The Leonidas HPM system from Epirus, which has been under development for some time and was previously integrated onto a Stryker vehicle in collaboration with General Dynamics Land Systems, has recently been refined for the IFPC-HPM program. Although the specific modifications have not been disclosed, the spokesperson emphasized the system’s evolution, highlighting its increased lethality and software-driven capabilities.
The recent government acceptance test was pivotal, confirming the system’s effectiveness, safety, and compatibility with the Advanced Area Air Defense Command and Control (FAAD C2) systems. The spokesperson described the latest version as the most powerful and precise to date.
This development comes in response to the growing threat posed by inexpensive drone technology, which has compelled military leaders to seek new defensive measures, including directed-energy solutions. The Army’s IFPC initiative includes various defense mechanisms, such as kinetic interceptors, high-energy lasers, and now Epirus’s high-power microwave option.
The Army’s budget proposal for fiscal year 2024, which is awaiting Congressional approval, allocates nearly $11.2 million for the ongoing development of the IFPC-HPM, following a $41.4 million investment in the previous fiscal year.
As the Army advances its IFPC capabilities, there is a focus on practical considerations, such as how the systems will be used in combat and maintained in remote locations. Lieutenant General Daniel Karbler, head of the U.S. Army Space and Missile Defense Command, has highlighted the complexity of these systems and the logistical challenges they present.

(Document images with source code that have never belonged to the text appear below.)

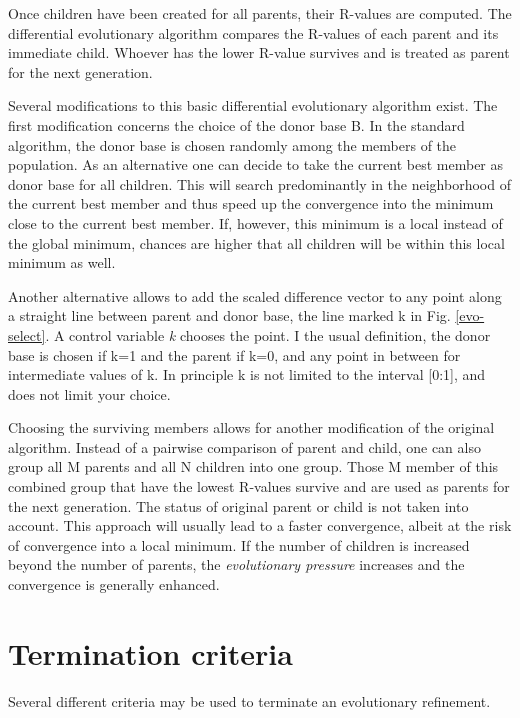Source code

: Once children have been created for all parents, their R-values are 
computed. The differential evolutionary algorithm compares the 
R-values of each parent and its immediate child. Whoever has the 
lower R-value survives and is treated as parent for the next generation.

Several modifications to this basic differential evolutionary
algorithm exist. The first modification concerns the choice of the
donor base B. In the standard algorithm, the donor base is chosen
randomly among the members of the population. As an alternative one
can decide to take the current best member as donor base for all
children. This will search predominantly in the neighborhood of the
current best member and thus speed up the convergence into the 
minimum close to the current best member. If, however, this minimum
is a local instead of the global minimum, chances are higher that 
all children will be within this local minimum as well.

Another alternative allows to add the scaled difference vector to
any point along a straight line between parent and donor base, the 
line marked k in Fig. \ref{evo-select}. A control variable 
{\em k} chooses the point. I the usual definition, the donor base 
is chosen if k=1 and the parent if k=0, and any point in between
for intermediate values of k. In principle k is not limited to 
the interval [0:1], and \Diffev does not limit your choice. 

Choosing the surviving members allows for another modification of the
original algorithm. Instead of a pairwise comparison of parent and
child, one can also group all M parents and all N children into one group.
Those M member of this combined group that have the lowest R-values
survive and are used as parents for the next generation. The status of
original parent or child is not taken into account. This approach will
usually lead to a faster convergence, albeit at the risk of convergence 
into a local minimum. If the number of children is increased 
beyond the number of parents, the 
{\em evolutionary pressure} increases and the convergence is generally
enhanced.


\section{Termination criteria \label{diff-term}}

Several different criteria may be used to terminate an evolutionary
refinement. 

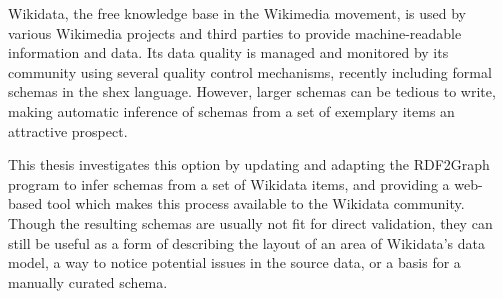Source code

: 
\Abstract
\Gls{Wikidata}, the free knowledge base in the \gls{Wikimedia} movement,
is used by various \gls{Wikimedia} projects and third parties to provide machine-readable information and data.
Its data quality is managed and monitored by its community using several quality control mechanisms,
recently including formal \glspl{schema} in the \acrlong{shex} language.
However, larger \glspl{schema} can be tedious to write,
making automatic inference of \glspl{schema} from a set of exemplary \glspl{item}
an attractive prospect.

This thesis investigates this option
by updating and adapting the \gls{RDF2Graph} program
to infer \glspl{schema} from a set of \gls{Wikidata} \glspl{item},
and providing a web-based tool which makes this process available to the \gls{Wikidata} community.
Though the resulting \glspl{schema} are usually not fit for direct validation,
they can still be useful as a form of describing the layout of an area of \gls{Wikidata}’s data model,
a way to notice potential issues in the source data,
or a basis for a manually curated \gls{schema}.
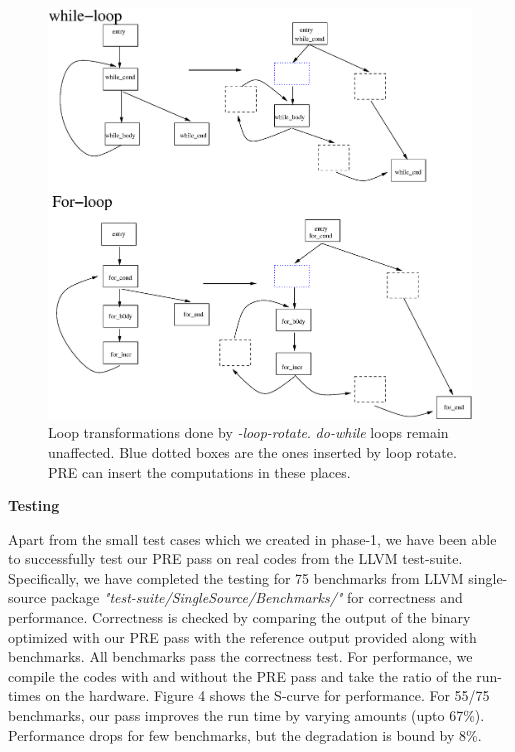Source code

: \documentclass[10pt,twoside]{report}
\begin{document}
\begin{figure}[htbp]
  \begin{center}
     \includegraphics[scale=0.5]{Figs/5} 
  \end{center}
  \caption{Loop transformations done by \emph{-loop-rotate}. \emph{do-while}
    loops remain unaffected. Blue dotted boxes are the ones inserted by loop
      rotate. PRE can insert the computations in these places.}
  \label{fig:5} 
  \end{figure}


\newpage  
\begin{flushleft}
\textbf{\Large{Testing}}
\end{flushleft}

Apart from the small test cases which we created in phase-1, we have been able to 
successfully test our PRE pass on real codes from the LLVM test-suite. Specifically, we have
completed the testing for 75 benchmarks from LLVM single-source package \emph{"test-suite/SingleSource/Benchmarks/"} for correctness and performance. Correctness is checked by
comparing the output of the binary optimized with our PRE pass with the reference output 
provided along with benchmarks. All benchmarks pass the correctness test. For performance, 
we compile the codes with and without the PRE pass and take the ratio of the run-times on 
the hardware. Figure 4 shows the S-curve for performance. For 55/75 benchmarks, our pass improves 
the run time by varying amounts (upto 67\%). Performance drops for few benchmarks, but the degradation is bound by 8\%.
\end{document}
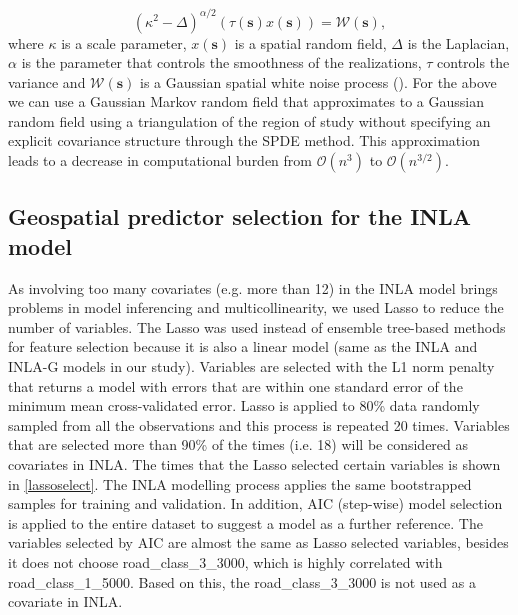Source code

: \documentclass{article}
\begin{document}
\begin{equation}\label{eqn:eq9}
(\kappa^{2} - \Delta)^{\alpha/2}(\tau(\boldsymbol{s}) x(\boldsymbol{s})) = \boldsymbol{\mathcal{W}(s)},
\end{equation}
where $\kappa$ is a scale parameter, $x(\boldsymbol{s})$ is a spatial random field, $\Delta$ is the Laplacian, $\alpha$ is the parameter that controls the smoothness of the realizations, $\tau$ controls the variance and $\boldsymbol{\mathcal{W}(s)}$  is a Gaussian spatial white noise process (\cite{lindgren2015bayesian}). For the above we can use a Gaussian Markov random field that approximates to a Gaussian random field using a triangulation of the region of study without specifying an explicit covariance structure through the SPDE method. This approximation leads to a decrease in computational burden from $\mathcal{O}(n^{3})$ to $\mathcal{O}(n^{3/2})$. 



\subsection{Geospatial predictor selection for the INLA model} 

As involving too many covariates (e.g. more than 12) in the INLA model brings problems in model inferencing and multicollinearity, we used Lasso to reduce the number of variables. The Lasso was used instead of ensemble tree-based methods for feature selection because it is also a linear model (same as the INLA and INLA-G models in our study). Variables are selected with the L1 norm penalty that returns a model with errors that are within one standard error of the minimum mean cross-validated error. Lasso is applied to 80\% data randomly sampled from all the observations and this process is repeated  20 times. Variables that are selected more than 90\% of the times (i.e. 18) will be considered as covariates in INLA. The times that the Lasso selected certain variables is shown in \cref{lassoselect}. The INLA modelling process applies the same bootstrapped samples for training and validation.  In addition, AIC (step-wise) model selection is applied to the entire dataset to suggest a model as a further reference. The variables selected by AIC are almost the same as Lasso selected variables, besides it does not choose road\_class\_3\_3000, which is highly correlated with  road\_class\_1\_5000. Based on this, the road\_class\_3\_3000 is not used as a covariate in INLA.  
\end{document}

Epirus acknowledges these operational challenges and states that its design process for the high-power microwave system has been informed by the needs of the modern soldier, focusing on intuitive, secure, and reliable hardware and software interfaces. The company has engaged with soldiers and RCCTO technologists to gather feedback, aiming to refine the system for immediate testing and future field deployment.